Onlangs heeft de staatssecretaris van Financiën op grond van de Wet openbaarheid van bestuur (Wob) het beleid van de belastingdienst bekendgemaakt inzake de toepassing van de zogenoemde gebruikelijkloonregeling.
In het kader van de Wob zijn er drie documenten vrijgegeven, te weten:
- intranetpagina over gebruikelijk loon met standaardbrieven;
- handreiking gebruikelijk loon 2015;
- pagina’s over gebruikelijk loon bij het Forum voor Fiscaal Dienstverleners.
Uit de vrijgegeven stukken blijkt onder meer dat de belastingdienst niet over een eigen database beschikt waarin alle salarissen per branche zijn opgenomen. Dit mag vrij opmerkelijk worden genoemd, omdat de belastingdienst via de loonaangiften alle daarvoor benodigde informatie krijgt aangeleverd. Medewerkers van de belastingdienst worden voor het verkrijgen van informatie ten aanzien van het salarisniveau van de meest vergelijkbare dienstbetrekking verwezen naar diverse openbaar toegankelijke websites, waardoor er dus geen sprake is van een informatievoorsprong op de belastingadviseur.
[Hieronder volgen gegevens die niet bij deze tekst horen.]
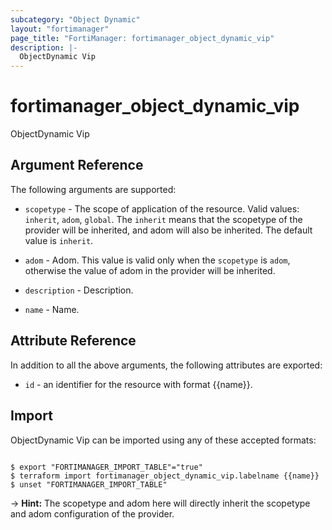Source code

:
 ```yaml
---
subcategory: "Object Dynamic"
layout: "fortimanager"
page_title: "FortiManager: fortimanager_object_dynamic_vip"
description: |-
  ObjectDynamic Vip
---
```


# fortimanager_object_dynamic_vip
ObjectDynamic Vip

## Argument Reference


The following arguments are supported:

* `scopetype` - The scope of application of the resource. Valid values: `inherit`, `adom`, `global`. The `inherit` means that the scopetype of the provider will be inherited, and adom will also be inherited. The default value is `inherit`.
* `adom` - Adom. This value is valid only when the `scopetype` is `adom`, otherwise the value of adom in the provider will be inherited.

* `description` - Description.
* `name` - Name.


## Attribute Reference

In addition to all the above arguments, the following attributes are exported:
* `id` - an identifier for the resource with format {{name}}.

## Import

ObjectDynamic Vip can be imported using any of these accepted formats:
```

$ export "FORTIMANAGER_IMPORT_TABLE"="true"
$ terraform import fortimanager_object_dynamic_vip.labelname {{name}}
$ unset "FORTIMANAGER_IMPORT_TABLE"
```
-> **Hint:** The scopetype and adom here will directly inherit the scopetype and adom configuration of the provider.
Onder de vrijgegeven stukken bevindt zich ook een aantal standaardbrieven dat in beginsel niet spannend is te noemen. Onze ervaring is echter dat niet alle medewerkers van de belastingdienst hiervan gebruikmaken met als gevolg dat er af en toe standpunten worden ingenomen die fiscaal-juridisch bezien onjuist zijn. Dit betreft met name situaties waarin de directeur-grootaandeelhouder (dga) in het kader van een bedrijfsopvolging al minder is gaan werken of waarbij de vennootschap van de dga in een verliesgevende situatie terecht is gekomen.
Toch komt het in de praktijk nog steeds voor dat het salaris van de dga respectievelijk het salaris van de meewerkende partner van de dga daadwerkelijk te laag is vastgesteld. Dit kan de volgende oorzaken hebben:
- het salaris is, gelet op de aanwezigheid van andere inkomensbronnen, te laag vastgesteld omdat de dga er geen behoefte aan heeft;
- het salaris is fiscaal geoptimaliseerd zodat het salaris net niet in de hoogste belastingtariefschijf van 51,95% valt;
- er wordt vanwege de lagere belastingdruk gekozen voor het uitkeren van dividend in plaats van het uitbetalen van een zakelijk bepaald salaris;
- de dga wil de onderneming ontzien door genoegen te nemen met een lager salaris dan in de markt gangbaar is;
- de meewerkende partner van de dga ontvangt geen dan wel een te laag salaris in verband met de gedachte dat het hier slechts ondersteunende werkzaamheden betreffen.